Here are some mind blowing facts for you (thanks to godtherapy.org):
- 60% of rapes are NEVER reported to the police.
- 97% of rapists NEVER serve time in jail. NEVER.
- only 37% of reported rape cases are ever prosecuted.
In case you don’t like percentages (like me), let me break this down for you a little more.
- 6/10 rapes are never reported to the police. Okay so that’s a little over half that go unreported. A 60% is a D, almost an F. That means we are borderline failing as victims. (I’m not blaming anyone, because I am part of this 60% that did not report so I can understand why they go unreported). How are we going to sit back and fail as victims though??? If you get your house broken into, are you going to report that to the police? If you are in a hit-and-run accident and you catch the license plate number, are you going to report that to the police? Most likely, yes. So why aren’t we reporting being raped to the police? There are many reasons, I will get into that later.
- However, one reason we may not report being assaulted to the police could be because only 3% of rapists serve time in jail!!!! Is that as alarming to you as it is to me? I really hope so. That is definitely an ~epic~ fail. Thanks, US government system! There are 97 out of every 100 rapists running around this country still doing only God knows what– probably raping other people!!!!! How is that all right?
- 37% of all cases are prosecuted. That is definitely a fail! Would you be satisfied with a 37% on a test? Hopefully not. So why are we okay with only 37% of rape cases actually being prosecuted? We probably shouldn’t be. But it is probably true that not many people know these alarming statistics.
I wanted to write this blog with these statistics to encourage all survivors to go and report their cases because there is no amount of time that you have to report the crime. However, the sooner the better. I would really like for the 60% of cases unreported to diminish, but it is impossible for me to encourage you to do something that I have failed to do as well. I have not reported my case to the police. I do not think I am brave enough to do that. Not yet, at least. Maybe one day I will find the courage. There are many personal reasons I have for not wanting to report it. I thought to myself, “well if I report it then I do not have to press charges.” But then I read on aftersilence.org (side note: this is a great website to find out about your options as a survivor!), “Rape victims are not required to report their experience to the police. Although it is unlikely that the district attorney will pursue the case without the consent and cooperation of the survivor, the DA does have the right to pursue the rapist even if the survivor choose not to participate.” I really do not want to prosecute at all because of all the time passed now and I do not want to reopen all my scars. Even if the DA decided to pursue him without my participation, it would be a huge mess that I would feel a part of.

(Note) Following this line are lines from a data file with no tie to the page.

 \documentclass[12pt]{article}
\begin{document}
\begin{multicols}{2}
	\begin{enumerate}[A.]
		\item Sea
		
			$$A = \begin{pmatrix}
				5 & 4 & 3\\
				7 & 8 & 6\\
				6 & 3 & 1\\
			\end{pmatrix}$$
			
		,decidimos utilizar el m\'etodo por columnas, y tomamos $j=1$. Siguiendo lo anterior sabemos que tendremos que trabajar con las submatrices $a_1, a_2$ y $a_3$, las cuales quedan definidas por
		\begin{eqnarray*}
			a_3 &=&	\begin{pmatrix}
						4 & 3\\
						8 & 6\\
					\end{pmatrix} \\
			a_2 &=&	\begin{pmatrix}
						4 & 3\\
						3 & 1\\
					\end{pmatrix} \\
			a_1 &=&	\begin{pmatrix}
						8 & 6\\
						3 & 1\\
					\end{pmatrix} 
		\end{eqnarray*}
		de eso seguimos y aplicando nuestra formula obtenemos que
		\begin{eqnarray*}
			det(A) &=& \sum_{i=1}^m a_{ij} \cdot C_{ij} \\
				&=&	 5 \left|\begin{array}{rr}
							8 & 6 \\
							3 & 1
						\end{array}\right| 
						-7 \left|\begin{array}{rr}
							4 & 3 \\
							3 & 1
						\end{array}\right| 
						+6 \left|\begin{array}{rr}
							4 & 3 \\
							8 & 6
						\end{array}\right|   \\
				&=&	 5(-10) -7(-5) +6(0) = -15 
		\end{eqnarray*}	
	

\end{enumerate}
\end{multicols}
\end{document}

However, after watching the trailer for “The Hunting Ground,” I stayed awake for another hour and a half and just cried. The full movie is being shown tonight (December 3rd) at Mizzou and as much passion as I feel about this topic, I will not be attending because I do not think I am strong enough to sit through a whole movie regarding this. I could barely get through the 10 minute preview. I cried so much over things I can not ever change. I wished more than anything that I could go back in time. If I could just go back to that day and go to the police station like I was encouraged to do, I would. Knowing all that I know now, I would. I do not want to think that because of my selfish decision to not report the case right then and there and have a rape kit to prove it, he could be out there doing this awful crime to others.
I cry over the things I cannot change still. I still wish I could go back and change what I did not do. But I can change my future. I can still go and report it to the police. I can meet with a counselor trained specifically to help rape victims and find out what they think I should do to finally have closure. It has been three years since my rape and not a day has gone by that I have not thought about it. I want to move on, I am just not entirely sure how I should yet. There are different options for everyone.
I need to find the strength to figure out my next move instead of sitting here crying over what moves I didn’t make.
Today, I am weak. Tomorrow, I will be strong.